Fodor's and Michael Russell of The Oregonian have described the menu as "Indian fusion". The Portland Mercurys Ned Lannamann called Desi PDX an "Indian-themed food cart" with "Indian dishes done Northwest style—or Northwest dishes done Indian style, depending on your viewpoint". He also wrote, "Virtually everything is gluten-free (and dairy-free, except for the creamy, cooling raita that comes on the side), and there are vegan options aplenty on their terrific menu of complex, intricately spiced fare." The cart has dark wood siding and strokes of green and orange paint.

According to Waz Wu of Eater Portland, the business offers "Indian flair with local produce to create a lively gluten-free menu of small bites, salads, and curries. The vegetables change, depending on what's in season, but vegans can always count on the stunning vegan thali, which includes a tandoori chickpea tempeh curry, cabbage slaw with turmeric-mustard vinaigrette, and a green chutney with a kick." The menu has included a tamarind- and ginger-braised pulled pork sandwich served with curry confit onions, chickpeas, and basmati, as well as cardamom chai chicken and rice with fenugreek-seasoned shrimp and tomato-and-lamb stew.

==History==
Desi PDX was established in 2015. The business is owned by Deepak Saxena. It operated from the Cubby Hole pod, which closed in 2017.

The business operated a pop-up out of the commissary kitchen Masala Lab PDX, as of early 2022. For Valentine's Day, Desi PDX offered a dinner with chickpea-miso masala lamb shank or vegan tempeh vindaloo as well as radicchio salad with cabbage, roasted Brussels sprouts, candied coriander, and pomegranate vinaigrette, tandoori spiced potatoes with roasted cauliflower sauce and pickled peas, basmati with black cardamom, and citrus cake.
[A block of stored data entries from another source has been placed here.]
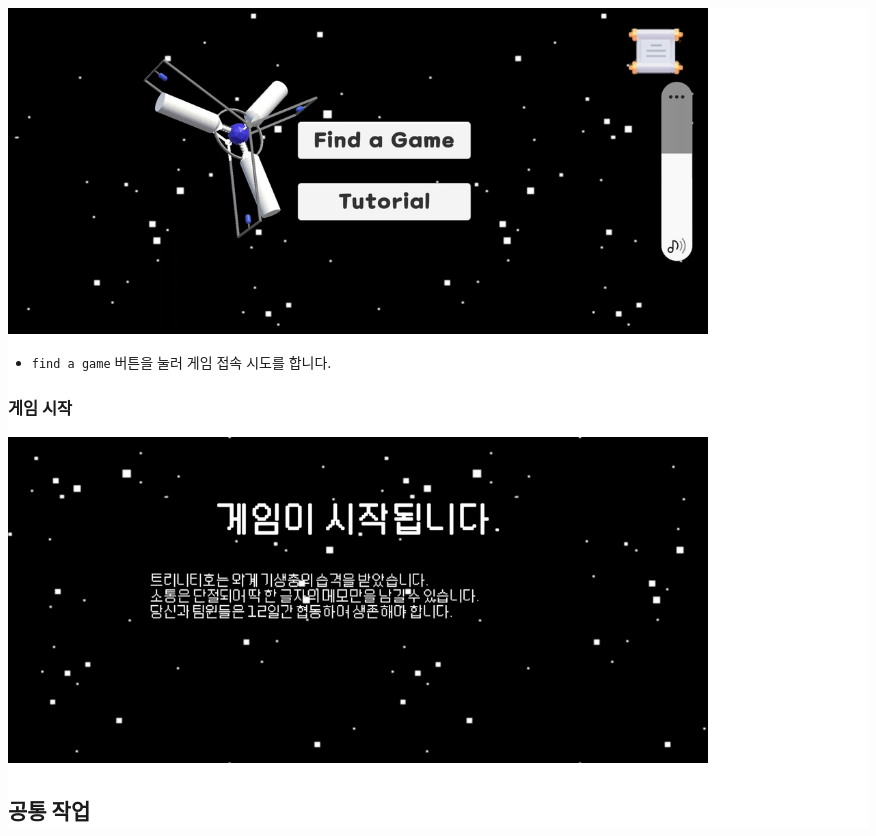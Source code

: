 <img src = "image/main-page.jpg" width="700px"><br>

- `find a game` 버튼을 눌러 게임 접속 시도를 합니다.

### 게임 시작

<img src = "image/game-start.jpg" width="700px"><br>

## 공통 작업
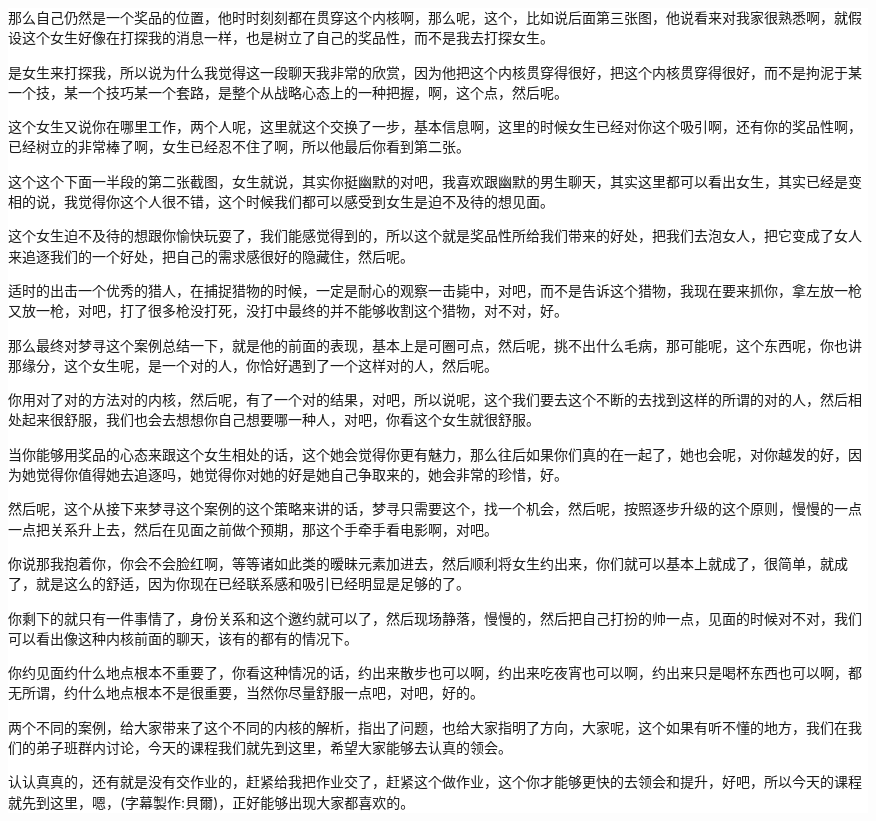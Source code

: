 那么自己仍然是一个奖品的位置，他时时刻刻都在贯穿这个内核啊，那么呢，这个，比如说后面第三张图，他说看来对我家很熟悉啊，就假设这个女生好像在打探我的消息一样，也是树立了自己的奖品性，而不是我去打探女生。

是女生来打探我，所以说为什么我觉得这一段聊天我非常的欣赏，因为他把这个内核贯穿得很好，把这个内核贯穿得很好，而不是拘泥于某一个技，某一个技巧某一个套路，是整个从战略心态上的一种把握，啊，这个点，然后呢。

这个女生又说你在哪里工作，两个人呢，这里就这个交换了一步，基本信息啊，这里的时候女生已经对你这个吸引啊，还有你的奖品性啊，已经树立的非常棒了啊，女生已经忍不住了啊，所以他最后你看到第二张。

这个这个下面一半段的第二张截图，女生就说，其实你挺幽默的对吧，我喜欢跟幽默的男生聊天，其实这里都可以看出女生，其实已经是变相的说，我觉得你这个人很不错，这个时候我们都可以感受到女生是迫不及待的想见面。

这个女生迫不及待的想跟你愉快玩耍了，我们能感觉得到的，所以这个就是奖品性所给我们带来的好处，把我们去泡女人，把它变成了女人来追逐我们的一个好处，把自己的需求感很好的隐藏住，然后呢。

适时的出击一个优秀的猎人，在捕捉猎物的时候，一定是耐心的观察一击毙中，对吧，而不是告诉这个猎物，我现在要来抓你，拿左放一枪又放一枪，对吧，打了很多枪没打死，没打中最终的并不能够收割这个猎物，对不对，好。

那么最终对梦寻这个案例总结一下，就是他的前面的表现，基本上是可圈可点，然后呢，挑不出什么毛病，那可能呢，这个东西呢，你也讲那缘分，这个女生呢，是一个对的人，你恰好遇到了一个这样对的人，然后呢。

你用对了对的方法对的内核，然后呢，有了一个对的结果，对吧，所以说呢，这个我们要去这个不断的去找到这样的所谓的对的人，然后相处起来很舒服，我们也会去想想你自己想要哪一种人，对吧，你看这个女生就很舒服。

当你能够用奖品的心态来跟这个女生相处的话，这个她会觉得你更有魅力，那么往后如果你们真的在一起了，她也会呢，对你越发的好，因为她觉得你值得她去追逐吗，她觉得你对她的好是她自己争取来的，她会非常的珍惜，好。

然后呢，这个从接下来梦寻这个案例的这个策略来讲的话，梦寻只需要这个，找一个机会，然后呢，按照逐步升级的这个原则，慢慢的一点一点把关系升上去，然后在见面之前做个预期，那这个手牵手看电影啊，对吧。

你说那我抱着你，你会不会脸红啊，等等诸如此类的暧昧元素加进去，然后顺利将女生约出来，你们就可以基本上就成了，很简单，就成了，就是这么的舒适，因为你现在已经联系感和吸引已经明显是足够的了。

你剩下的就只有一件事情了，身份关系和这个邀约就可以了，然后现场静落，慢慢的，然后把自己打扮的帅一点，见面的时候对不对，我们可以看出像这种内核前面的聊天，该有的都有的情况下。

你约见面约什么地点根本不重要了，你看这种情况的话，约出来散步也可以啊，约出来吃夜宵也可以啊，约出来只是喝杯东西也可以啊，都无所谓，约什么地点根本不是很重要，当然你尽量舒服一点吧，对吧，好的。

两个不同的案例，给大家带来了这个不同的内核的解析，指出了问题，也给大家指明了方向，大家呢，这个如果有听不懂的地方，我们在我们的弟子班群内讨论，今天的课程我们就先到这里，希望大家能够去认真的领会。

认认真真的，还有就是没有交作业的，赶紧给我把作业交了，赶紧这个做作业，这个你才能够更快的去领会和提升，好吧，所以今天的课程就先到这里，嗯，(字幕製作:貝爾)，正好能够出现大家都喜欢的。

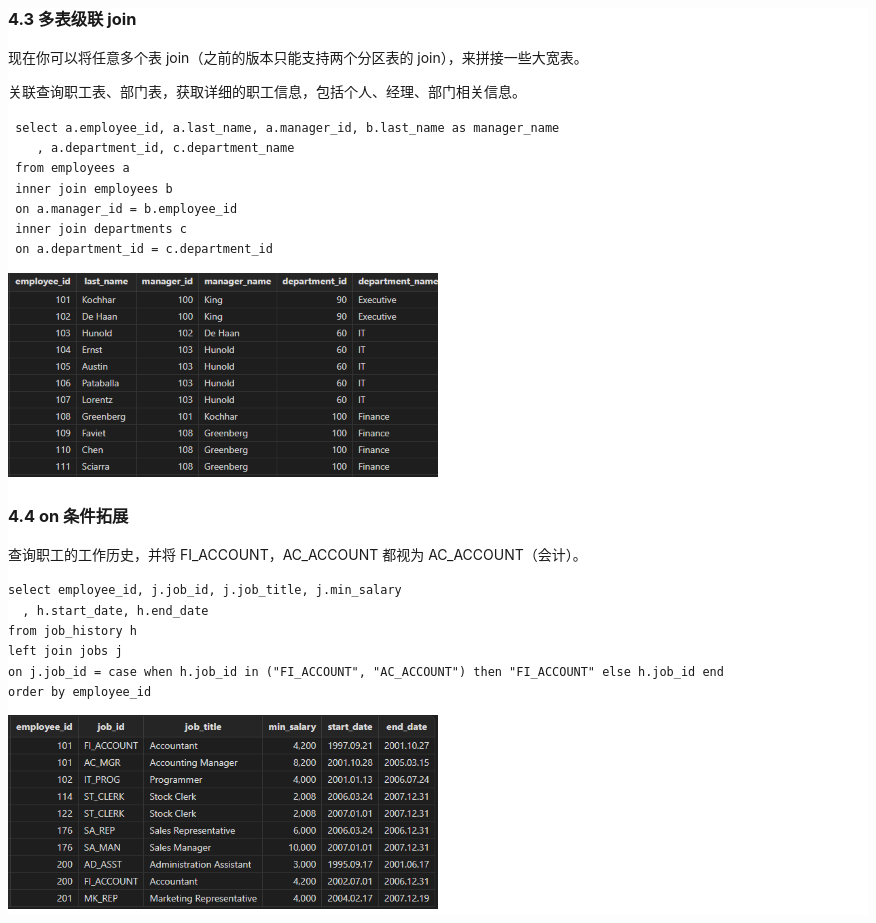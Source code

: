 ### 4.3 多表级联 join

现在你可以将任意多个表 join（之前的版本只能支持两个分区表的 join），来拼接一些大宽表。

关联查询职工表、部门表，获取详细的职工信息，包括个人、经理、部门相关信息。

```
 select a.employee_id, a.last_name, a.manager_id, b.last_name as manager_name
    , a.department_id, c.department_name
 from employees a
 inner join employees b 
 on a.manager_id = b.employee_id 
 inner join departments c 
 on a.department_id = c.department_id 
```

<img src="./images/Standard_SQL_in_DolphinDB/4_8.png" width="50%">

### 4.4 on 条件拓展

查询职工的工作历史，并将 FI_ACCOUNT，AC_ACCOUNT 都视为 AC_ACCOUNT（会计）。

```
select employee_id, j.job_id, j.job_title, j.min_salary
  , h.start_date, h.end_date
from job_history h 
left join jobs j
on j.job_id = case when h.job_id in ("FI_ACCOUNT", "AC_ACCOUNT") then "FI_ACCOUNT" else h.job_id end  
order by employee_id
```

<img src="./images/Standard_SQL_in_DolphinDB/4_9.png" width="50%">
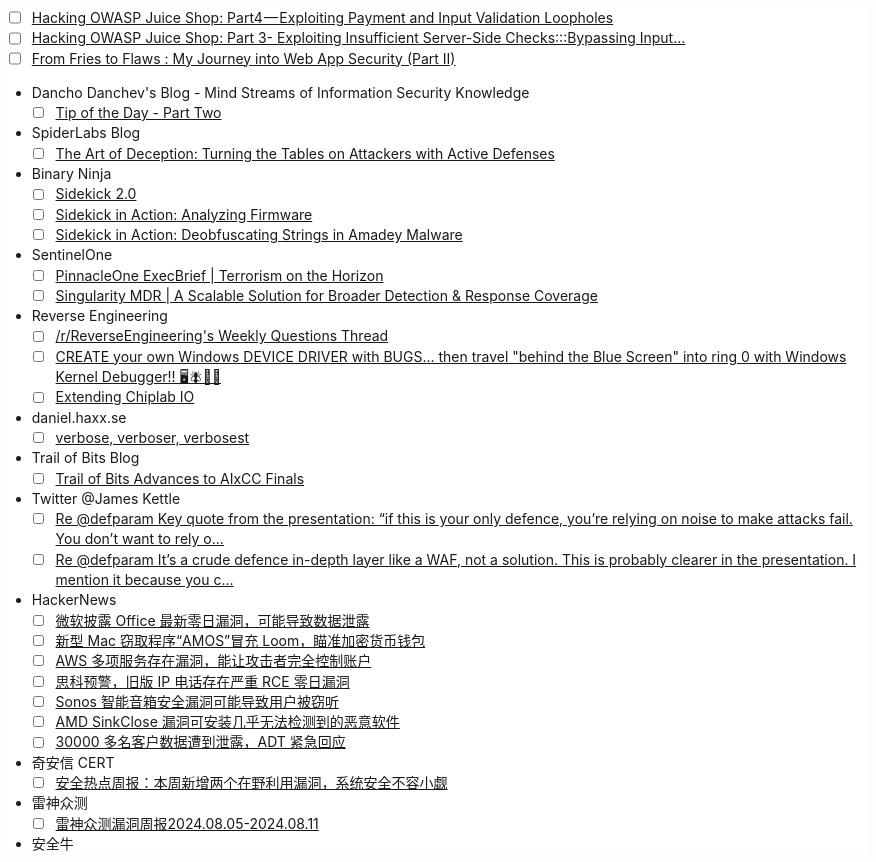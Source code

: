   - [ ] [Hacking OWASP Juice Shop: Part4 — Exploiting Payment and Input Validation Loopholes](https://infosecwriteups.com/hacking-owasp-juice-shop-part4-exploiting-payment-and-input-validation-loopholes-59f6b8485c3e?source=rss----7b722bfd1b8d--bug_bounty)
  - [ ] [Hacking OWASP Juice Shop: Part 3- Exploiting Insufficient Server-Side Checks:::Bypassing Input…](https://infosecwriteups.com/hacking-owasp-juice-shop-part-3-exploiting-insufficient-server-side-checks-bypassing-input-6b4368449c2f?source=rss----7b722bfd1b8d--bug_bounty)
  - [ ] [From Fries to Flaws : My Journey into Web App Security (Part II)](https://infosecwriteups.com/from-fries-to-flaws-my-journey-into-web-app-security-part-ii-6127ecc7d93f?source=rss----7b722bfd1b8d--bug_bounty)
- Dancho Danchev's Blog - Mind Streams of Information Security Knowledge
  - [ ] [Tip of the Day - Part Two](https://ddanchev.blogspot.com/2024/08/tip-of-day-part-two.html)
- SpiderLabs Blog
  - [ ] [The Art of Deception: Turning the Tables on Attackers with Active Defenses](https://www.trustwave.com/en-us/resources/blogs/spiderlabs-blog/the-art-of-deception-turning-the-tables-on-attackers-with-active-defenses/)
- Binary Ninja
  - [ ] [Sidekick 2.0](https://binary.ninja/2024/08/12/sidekick-2.0.html)
  - [ ] [Sidekick in Action: Analyzing Firmware](https://binary.ninja/2024/08/12/sidekick-in-action-analyzing-firmware.html)
  - [ ] [Sidekick in Action: Deobfuscating Strings in Amadey Malware](https://binary.ninja/2024/08/12/sidekick-in-action-deobfuscating-strings-in-amadey-malware.html)
- SentinelOne
  - [ ] [PinnacleOne ExecBrief | Terrorism on the Horizon](https://www.sentinelone.com/blog/pinnacleone-execbrief-terrorism-on-the-horizon/)
  - [ ] [Singularity MDR | A Scalable Solution for Broader Detection & Response Coverage](https://www.sentinelone.com/blog/singularity-mdr-a-scalable-solution-for-broader-detection-response-coverage/)
- Reverse Engineering
  - [ ] [/r/ReverseEngineering's Weekly Questions Thread](https://www.reddit.com/r/ReverseEngineering/comments/1eq74h4/rreverseengineerings_weekly_questions_thread/)
  - [ ] [CREATE your own Windows DEVICE DRIVER with BUGS... then travel "behind the Blue Screen" into ring 0 with Windows Kernel Debugger!! 🖥️🪰🧑‍💻](https://www.reddit.com/r/ReverseEngineering/comments/1eqj074/create_your_own_windows_device_driver_with_bugs/)
  - [ ] [Extending Chiplab IO](https://www.reddit.com/r/ReverseEngineering/comments/1eqmm23/extending_chiplab_io/)
- daniel.haxx.se
  - [ ] [verbose, verboser, verbosest](https://daniel.haxx.se/blog/2024/08/12/verbose-verboser-verbosest/)
- Trail of Bits Blog
  - [ ] [Trail of Bits Advances to AIxCC Finals](https://blog.trailofbits.com/2024/08/12/trail-of-bits-advances-to-aixcc-finals/)
- Twitter @James Kettle
  - [ ] [Re @defparam Key quote from the presentation: “if this is your only defence, you’re relying on noise to make attacks fail. You don’t want to rely o...](https://x.com/albinowax/status/1822896533617955244)
  - [ ] [Re @defparam It’s a crude defence in-depth layer like a WAF, not a solution. This is probably clearer in the presentation. I mention it because you c...](https://x.com/albinowax/status/1822893140094693872)
- HackerNews
  - [ ] [微软披露 Office 最新零日漏洞，可能导致数据泄露](https://hackernews.cc/archives/54666)
  - [ ] [新型 Mac 窃取程序“AMOS”冒充 Loom，瞄准加密货币钱包](https://hackernews.cc/archives/54662)
  - [ ] [AWS 多项服务存在漏洞，能让攻击者完全控制账户](https://hackernews.cc/archives/54659)
  - [ ] [思科预警，旧版 IP 电话存在严重 RCE 零日漏洞](https://hackernews.cc/archives/54657)
  - [ ] [Sonos 智能音箱安全漏洞可能导致用户被窃听](https://hackernews.cc/archives/54653)
  - [ ] [AMD SinkClose 漏洞可安装几乎无法检测到的恶意软件](https://hackernews.cc/archives/54650)
  - [ ] [30000 多名客户数据遭到泄露，ADT 紧急回应](https://hackernews.cc/archives/54639)
- 奇安信 CERT
  - [ ] [安全热点周报：本周新增两个在野利用漏洞，系统安全不容小觑](https://mp.weixin.qq.com/s?__biz=MzU5NDgxODU1MQ==&mid=2247501899&idx=1&sn=4f517ea335c158c922a944ca713d340b&chksm=fe79ecd3c90e65c5333baeb3d0bb9b8e897638768afda3f8ffa620faab785319d60aa2924872&scene=58&subscene=0#rd)
- 雷神众测
  - [ ] [雷神众测漏洞周报2024.08.05-2024.08.11](https://mp.weixin.qq.com/s?__biz=MzI0NzEwOTM0MA==&mid=2652503026&idx=1&sn=6c3d99b8831cee16a63f2f6636703868&chksm=f2585841c52fd1577bee5bf73a2afd20663654296bb0ac2a499a8817ba226206a92e0ab219b3&scene=58&subscene=0#rd)
- 安全牛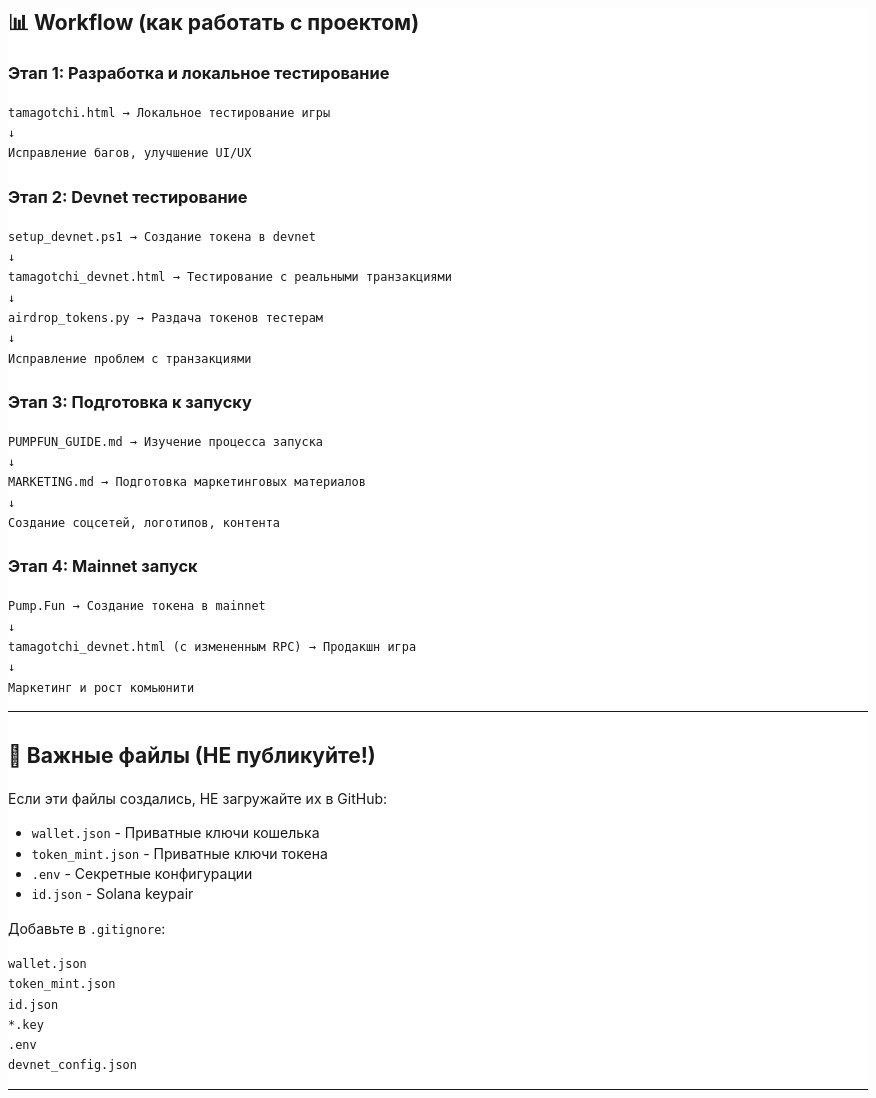 ## 📊 Workflow (как работать с проектом)

### Этап 1: Разработка и локальное тестирование
```
tamagotchi.html → Локальное тестирование игры
↓
Исправление багов, улучшение UI/UX
```

### Этап 2: Devnet тестирование
```
setup_devnet.ps1 → Создание токена в devnet
↓
tamagotchi_devnet.html → Тестирование с реальными транзакциями
↓
airdrop_tokens.py → Раздача токенов тестерам
↓
Исправление проблем с транзакциями
```

### Этап 3: Подготовка к запуску
```
PUMPFUN_GUIDE.md → Изучение процесса запуска
↓
MARKETING.md → Подготовка маркетинговых материалов
↓
Создание соцсетей, логотипов, контента
```

### Этап 4: Mainnet запуск
```
Pump.Fun → Создание токена в mainnet
↓
tamagotchi_devnet.html (с измененным RPC) → Продакшн игра
↓
Маркетинг и рост комьюнити
```

---

## 🔐 Важные файлы (НЕ публикуйте!)

Если эти файлы создались, НЕ загружайте их в GitHub:

- `wallet.json` - Приватные ключи кошелька
- `token_mint.json` - Приватные ключи токена
- `.env` - Секретные конфигурации
- `id.json` - Solana keypair

Добавьте в `.gitignore`:
```
wallet.json
token_mint.json
id.json
*.key
.env
devnet_config.json
```

---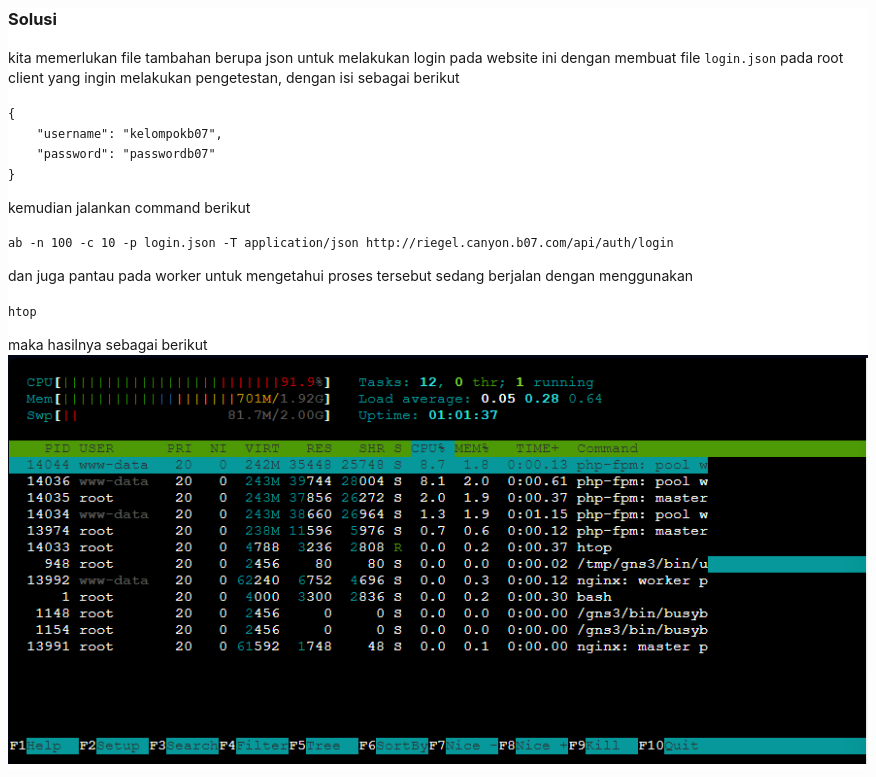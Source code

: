 ### Solusi
kita memerlukan file tambahan berupa json untuk melakukan login pada website ini dengan membuat file `login.json` pada root client yang ingin melakukan pengetestan, dengan isi sebagai berikut
```
{
    "username": "kelompokb07",
    "password": "passwordb07"
}
```
kemudian jalankan command berikut
```
ab -n 100 -c 10 -p login.json -T application/json http://riegel.canyon.b07.com/api/auth/login
```
dan juga pantau pada worker untuk mengetahui proses tersebut sedang berjalan dengan menggunakan
```
htop
```
maka hasilnya sebagai berikut
![img](image/16-1.png)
Desi PDX operates at the food cart pod Modhaus at the intersection of 38th and Division in southeast Portland. The business also caters large events.

==Reception==
Desi PDX was included in Yelp's 2016 list of Portland's top 40 food carts. In 2017, Eater Portlands Mattie John Bamman said Desi PDX was "one of the hottest food carts in the city". Ned Lannamann included the restaurant in the Portland Mercurys 2019 list of fifty of the city's best multi-cultural eateries, in which he described the business as "unique and excellent". Waz Wu included Desi PDX in Eater Portlands 2021 overview of restaurants with "standout" vegan curries in the city. The website's Ron Scott and Janey Wong included the business in 2021 and 2022 overviews of recommended establishments for "exceptional" Indian cuisine in Portland. In 2025, Desi PDX was included in the website's overviews of Portland's best Indian food, best gluten-free eateries, and best food carts.